WHAT YOU HAVE TO DO
Every line from the one containing "前文提到的几种优化方式是对于" through the last line below should be reproduced exactly; please include nothing else.

STUDY MATERIAL

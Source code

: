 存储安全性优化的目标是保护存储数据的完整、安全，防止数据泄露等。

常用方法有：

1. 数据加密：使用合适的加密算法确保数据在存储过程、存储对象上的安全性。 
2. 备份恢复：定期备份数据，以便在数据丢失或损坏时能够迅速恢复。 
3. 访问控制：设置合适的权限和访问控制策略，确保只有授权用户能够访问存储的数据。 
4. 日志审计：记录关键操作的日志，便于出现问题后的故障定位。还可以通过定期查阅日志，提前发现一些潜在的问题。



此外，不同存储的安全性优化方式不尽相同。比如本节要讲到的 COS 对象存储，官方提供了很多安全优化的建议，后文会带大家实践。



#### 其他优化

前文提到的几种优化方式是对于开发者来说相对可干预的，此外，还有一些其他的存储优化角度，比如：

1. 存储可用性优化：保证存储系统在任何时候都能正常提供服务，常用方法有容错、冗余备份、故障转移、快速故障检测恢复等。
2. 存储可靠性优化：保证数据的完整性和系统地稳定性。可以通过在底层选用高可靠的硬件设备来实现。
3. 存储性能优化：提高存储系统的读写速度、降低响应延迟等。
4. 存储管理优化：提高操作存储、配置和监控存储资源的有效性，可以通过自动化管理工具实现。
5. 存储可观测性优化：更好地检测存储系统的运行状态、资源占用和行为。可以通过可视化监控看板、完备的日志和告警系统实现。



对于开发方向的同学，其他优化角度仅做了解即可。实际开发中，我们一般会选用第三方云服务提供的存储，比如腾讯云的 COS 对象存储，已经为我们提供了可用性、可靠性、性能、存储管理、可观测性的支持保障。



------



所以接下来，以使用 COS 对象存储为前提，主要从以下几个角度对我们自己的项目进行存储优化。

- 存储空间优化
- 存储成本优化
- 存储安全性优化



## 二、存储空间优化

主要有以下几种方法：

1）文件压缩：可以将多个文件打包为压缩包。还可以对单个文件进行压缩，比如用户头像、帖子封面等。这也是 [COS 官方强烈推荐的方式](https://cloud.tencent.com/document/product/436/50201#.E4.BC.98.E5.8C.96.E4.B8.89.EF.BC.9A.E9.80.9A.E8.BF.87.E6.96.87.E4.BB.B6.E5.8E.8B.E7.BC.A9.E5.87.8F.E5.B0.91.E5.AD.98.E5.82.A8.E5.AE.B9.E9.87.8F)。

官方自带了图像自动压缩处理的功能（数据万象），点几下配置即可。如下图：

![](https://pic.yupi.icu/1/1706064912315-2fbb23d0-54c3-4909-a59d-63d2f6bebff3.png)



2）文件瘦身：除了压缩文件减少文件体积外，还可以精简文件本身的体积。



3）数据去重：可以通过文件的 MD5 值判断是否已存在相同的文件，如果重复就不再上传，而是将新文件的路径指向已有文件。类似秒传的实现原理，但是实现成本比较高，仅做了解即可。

FINAL ANSWER
前文提到的几种优化方式是对于开发者来说相对可干预的，此外，还有一些其他的存储优化角度，比如：

1. 存储可用性优化：保证存储系统在任何时候都能正常提供服务，常用方法有容错、冗余备份、故障转移、快速故障检测恢复等。
2. 存储可靠性优化：保证数据的完整性和系统地稳定性。可以通过在底层选用高可靠的硬件设备来实现。
3. 存储性能优化：提高存储系统的读写速度、降低响应延迟等。
4. 存储管理优化：提高操作存储、配置和监控存储资源的有效性，可以通过自动化管理工具实现。
5. 存储可观测性优化：更好地检测存储系统的运行状态、资源占用和行为。可以通过可视化监控看板、完备的日志和告警系统实现。



对于开发方向的同学，其他优化角度仅做了解即可。实际开发中，我们一般会选用第三方云服务提供的存储，比如腾讯云的 COS 对象存储，已经为我们提供了可用性、可靠性、性能、存储管理、可观测性的支持保障。



------



所以接下来，以使用 COS 对象存储为前提，主要从以下几个角度对我们自己的项目进行存储优化。

- 存储空间优化
- 存储成本优化
- 存储安全性优化



## 二、存储空间优化

主要有以下几种方法：

1）文件压缩：可以将多个文件打包为压缩包。还可以对单个文件进行压缩，比如用户头像、帖子封面等。这也是 [COS 官方强烈推荐的方式](https://cloud.tencent.com/document/product/436/50201#.E4.BC.98.E5.8C.96.E4.B8.89.EF.BC.9A.E9.80.9A.E8.BF.87.E6.96.87.E4.BB.B6.E5.8E.8B.E7.BC.A9.E5.87.8F.E5.B0.91.E5.AD.98.E5.82.A8.E5.AE.B9.E9.87.8F)。

官方自带了图像自动压缩处理的功能（数据万象），点几下配置即可。如下图：

![](https://pic.yupi.icu/1/1706064912315-2fbb23d0-54c3-4909-a59d-63d2f6bebff3.png)



2）文件瘦身：除了压缩文件减少文件体积外，还可以精简文件本身的体积。



3）数据去重：可以通过文件的 MD5 值判断是否已存在相同的文件，如果重复就不再上传，而是将新文件的路径指向已有文件。类似秒传的实现原理，但是实现成本比较高，仅做了解即可。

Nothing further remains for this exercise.